→ **Requirement**:
Please copy out all lines of the entries that contain the word "value".

Stored data:
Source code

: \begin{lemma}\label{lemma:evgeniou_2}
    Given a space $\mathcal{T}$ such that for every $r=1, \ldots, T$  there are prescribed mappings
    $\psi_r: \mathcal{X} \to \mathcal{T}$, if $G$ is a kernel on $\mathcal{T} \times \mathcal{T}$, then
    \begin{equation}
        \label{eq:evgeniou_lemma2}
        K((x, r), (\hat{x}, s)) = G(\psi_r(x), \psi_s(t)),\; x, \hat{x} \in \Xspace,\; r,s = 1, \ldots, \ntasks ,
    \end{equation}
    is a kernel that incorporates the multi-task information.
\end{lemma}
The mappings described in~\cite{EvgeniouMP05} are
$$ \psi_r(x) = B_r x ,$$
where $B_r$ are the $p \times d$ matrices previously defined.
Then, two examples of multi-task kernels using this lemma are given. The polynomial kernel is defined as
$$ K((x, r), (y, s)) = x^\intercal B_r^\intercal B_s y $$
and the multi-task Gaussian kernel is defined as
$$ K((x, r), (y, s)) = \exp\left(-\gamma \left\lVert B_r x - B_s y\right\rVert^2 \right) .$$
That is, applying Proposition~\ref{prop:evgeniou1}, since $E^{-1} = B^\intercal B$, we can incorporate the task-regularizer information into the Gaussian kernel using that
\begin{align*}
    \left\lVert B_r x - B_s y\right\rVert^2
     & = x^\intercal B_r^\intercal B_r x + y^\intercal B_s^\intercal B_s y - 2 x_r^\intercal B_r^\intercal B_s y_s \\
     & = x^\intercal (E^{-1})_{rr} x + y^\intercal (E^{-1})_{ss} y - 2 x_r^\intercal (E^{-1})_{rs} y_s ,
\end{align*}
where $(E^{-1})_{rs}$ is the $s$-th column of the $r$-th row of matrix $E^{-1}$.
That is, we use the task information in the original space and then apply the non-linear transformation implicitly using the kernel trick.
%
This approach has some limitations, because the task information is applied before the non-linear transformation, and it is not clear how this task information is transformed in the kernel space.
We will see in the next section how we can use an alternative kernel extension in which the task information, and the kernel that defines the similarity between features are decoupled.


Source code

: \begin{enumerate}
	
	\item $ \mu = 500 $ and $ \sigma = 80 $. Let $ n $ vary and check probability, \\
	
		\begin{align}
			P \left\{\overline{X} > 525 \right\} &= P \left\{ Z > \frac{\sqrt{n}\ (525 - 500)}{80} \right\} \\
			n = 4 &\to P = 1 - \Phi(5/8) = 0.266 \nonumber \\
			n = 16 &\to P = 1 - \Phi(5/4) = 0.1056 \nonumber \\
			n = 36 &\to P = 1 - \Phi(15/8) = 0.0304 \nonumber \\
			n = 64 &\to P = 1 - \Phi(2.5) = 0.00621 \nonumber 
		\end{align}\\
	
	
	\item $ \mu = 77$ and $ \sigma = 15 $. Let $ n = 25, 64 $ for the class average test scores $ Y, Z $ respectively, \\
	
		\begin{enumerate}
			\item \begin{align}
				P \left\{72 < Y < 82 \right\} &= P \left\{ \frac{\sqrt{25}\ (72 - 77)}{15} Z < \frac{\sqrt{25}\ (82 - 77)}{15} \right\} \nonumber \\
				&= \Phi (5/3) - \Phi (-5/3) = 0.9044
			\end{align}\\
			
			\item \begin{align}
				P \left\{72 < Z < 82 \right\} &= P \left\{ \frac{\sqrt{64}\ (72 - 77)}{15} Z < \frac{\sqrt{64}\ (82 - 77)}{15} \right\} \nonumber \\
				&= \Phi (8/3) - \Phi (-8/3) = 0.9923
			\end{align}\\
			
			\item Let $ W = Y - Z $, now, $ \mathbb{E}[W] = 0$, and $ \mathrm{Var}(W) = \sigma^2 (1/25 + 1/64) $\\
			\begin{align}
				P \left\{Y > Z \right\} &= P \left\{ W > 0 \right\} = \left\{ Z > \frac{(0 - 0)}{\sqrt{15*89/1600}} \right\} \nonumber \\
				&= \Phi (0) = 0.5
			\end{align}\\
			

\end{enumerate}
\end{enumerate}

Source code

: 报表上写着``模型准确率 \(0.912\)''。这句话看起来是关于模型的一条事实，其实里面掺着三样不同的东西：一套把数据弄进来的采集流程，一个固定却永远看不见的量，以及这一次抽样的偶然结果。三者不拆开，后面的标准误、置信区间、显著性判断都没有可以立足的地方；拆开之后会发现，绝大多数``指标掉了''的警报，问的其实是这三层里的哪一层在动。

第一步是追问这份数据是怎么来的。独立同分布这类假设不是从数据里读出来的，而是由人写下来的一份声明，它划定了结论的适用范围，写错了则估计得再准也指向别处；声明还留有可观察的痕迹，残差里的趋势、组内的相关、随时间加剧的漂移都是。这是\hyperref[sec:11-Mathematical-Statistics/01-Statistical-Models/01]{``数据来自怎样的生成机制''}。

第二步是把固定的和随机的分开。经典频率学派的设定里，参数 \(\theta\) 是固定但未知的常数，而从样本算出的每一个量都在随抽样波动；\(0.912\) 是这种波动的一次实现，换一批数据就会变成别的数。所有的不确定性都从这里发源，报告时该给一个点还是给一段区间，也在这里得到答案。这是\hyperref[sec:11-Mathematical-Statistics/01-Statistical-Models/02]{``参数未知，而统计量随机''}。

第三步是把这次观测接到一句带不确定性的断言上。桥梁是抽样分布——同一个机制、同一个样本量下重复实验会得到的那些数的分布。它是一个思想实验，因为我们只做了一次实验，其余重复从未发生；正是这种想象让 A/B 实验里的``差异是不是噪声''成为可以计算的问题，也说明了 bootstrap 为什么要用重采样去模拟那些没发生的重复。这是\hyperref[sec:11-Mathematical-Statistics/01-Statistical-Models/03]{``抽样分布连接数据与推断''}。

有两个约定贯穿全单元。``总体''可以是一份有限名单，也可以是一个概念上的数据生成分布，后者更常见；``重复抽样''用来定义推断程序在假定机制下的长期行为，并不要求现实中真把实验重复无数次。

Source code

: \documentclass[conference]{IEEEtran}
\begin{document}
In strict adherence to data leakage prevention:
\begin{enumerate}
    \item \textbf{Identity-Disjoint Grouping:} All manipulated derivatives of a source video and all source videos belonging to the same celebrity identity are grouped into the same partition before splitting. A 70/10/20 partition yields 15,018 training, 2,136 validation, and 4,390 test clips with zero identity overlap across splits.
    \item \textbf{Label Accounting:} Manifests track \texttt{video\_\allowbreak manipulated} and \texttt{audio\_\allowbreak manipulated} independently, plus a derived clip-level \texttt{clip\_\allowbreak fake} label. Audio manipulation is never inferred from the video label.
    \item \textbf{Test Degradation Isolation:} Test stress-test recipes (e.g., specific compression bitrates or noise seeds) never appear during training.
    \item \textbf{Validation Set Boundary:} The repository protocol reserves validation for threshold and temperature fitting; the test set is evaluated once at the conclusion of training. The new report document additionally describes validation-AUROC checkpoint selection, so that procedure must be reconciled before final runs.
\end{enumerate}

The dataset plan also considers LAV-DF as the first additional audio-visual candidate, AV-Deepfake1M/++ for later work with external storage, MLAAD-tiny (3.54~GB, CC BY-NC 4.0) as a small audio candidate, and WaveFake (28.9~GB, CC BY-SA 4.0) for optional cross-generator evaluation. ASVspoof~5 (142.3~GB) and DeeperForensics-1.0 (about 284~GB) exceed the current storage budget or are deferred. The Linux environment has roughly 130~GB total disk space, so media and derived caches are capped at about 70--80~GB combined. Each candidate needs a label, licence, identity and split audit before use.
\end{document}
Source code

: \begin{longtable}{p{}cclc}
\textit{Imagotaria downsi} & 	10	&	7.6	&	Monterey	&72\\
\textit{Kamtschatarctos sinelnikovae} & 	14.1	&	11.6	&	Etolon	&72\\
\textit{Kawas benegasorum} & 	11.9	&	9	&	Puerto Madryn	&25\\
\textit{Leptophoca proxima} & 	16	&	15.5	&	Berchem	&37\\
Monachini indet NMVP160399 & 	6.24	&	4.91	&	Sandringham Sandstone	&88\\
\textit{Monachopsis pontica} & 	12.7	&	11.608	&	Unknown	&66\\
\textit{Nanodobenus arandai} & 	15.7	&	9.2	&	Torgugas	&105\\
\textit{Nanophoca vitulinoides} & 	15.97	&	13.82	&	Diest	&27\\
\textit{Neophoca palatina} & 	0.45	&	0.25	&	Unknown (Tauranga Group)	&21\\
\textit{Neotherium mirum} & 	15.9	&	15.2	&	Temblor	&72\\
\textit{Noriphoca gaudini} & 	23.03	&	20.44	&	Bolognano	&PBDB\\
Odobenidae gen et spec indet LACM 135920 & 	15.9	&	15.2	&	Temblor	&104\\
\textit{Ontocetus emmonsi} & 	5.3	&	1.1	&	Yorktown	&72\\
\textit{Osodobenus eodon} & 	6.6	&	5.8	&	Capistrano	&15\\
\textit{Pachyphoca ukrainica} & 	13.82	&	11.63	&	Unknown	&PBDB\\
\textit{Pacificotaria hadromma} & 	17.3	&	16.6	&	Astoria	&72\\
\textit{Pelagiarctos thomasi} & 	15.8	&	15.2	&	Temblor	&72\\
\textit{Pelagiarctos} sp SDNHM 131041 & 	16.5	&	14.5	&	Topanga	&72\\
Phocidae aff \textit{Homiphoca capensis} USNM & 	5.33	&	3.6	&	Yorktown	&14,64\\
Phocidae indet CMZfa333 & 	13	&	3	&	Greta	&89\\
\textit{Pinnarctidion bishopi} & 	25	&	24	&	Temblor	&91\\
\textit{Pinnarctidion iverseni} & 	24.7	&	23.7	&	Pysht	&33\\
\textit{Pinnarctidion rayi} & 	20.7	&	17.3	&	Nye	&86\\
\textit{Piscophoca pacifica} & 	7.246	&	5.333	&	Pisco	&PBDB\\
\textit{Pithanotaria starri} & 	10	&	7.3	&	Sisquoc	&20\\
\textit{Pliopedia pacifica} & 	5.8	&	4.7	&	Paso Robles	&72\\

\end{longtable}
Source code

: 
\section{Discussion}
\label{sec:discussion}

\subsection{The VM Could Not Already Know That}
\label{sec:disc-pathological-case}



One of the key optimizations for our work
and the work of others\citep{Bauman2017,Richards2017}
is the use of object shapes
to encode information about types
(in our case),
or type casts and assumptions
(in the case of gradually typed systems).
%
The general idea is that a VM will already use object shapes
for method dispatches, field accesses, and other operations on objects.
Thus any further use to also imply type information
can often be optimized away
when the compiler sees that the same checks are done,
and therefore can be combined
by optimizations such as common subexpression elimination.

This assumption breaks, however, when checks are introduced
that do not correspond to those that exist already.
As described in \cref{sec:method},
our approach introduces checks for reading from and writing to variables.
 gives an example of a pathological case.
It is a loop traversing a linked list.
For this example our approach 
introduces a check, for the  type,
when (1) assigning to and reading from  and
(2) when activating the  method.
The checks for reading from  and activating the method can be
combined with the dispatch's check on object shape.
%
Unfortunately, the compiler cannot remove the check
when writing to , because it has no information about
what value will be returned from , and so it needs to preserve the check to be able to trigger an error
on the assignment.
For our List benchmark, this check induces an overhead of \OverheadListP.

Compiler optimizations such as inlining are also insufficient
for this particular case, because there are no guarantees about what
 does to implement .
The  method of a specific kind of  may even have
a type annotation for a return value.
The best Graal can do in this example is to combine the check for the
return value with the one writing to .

→ **Response to the exercise**:
what value will be returned from , and so it needs to preserve the check to be able to trigger an error
a type annotation for a return value.
return value with the one writing to .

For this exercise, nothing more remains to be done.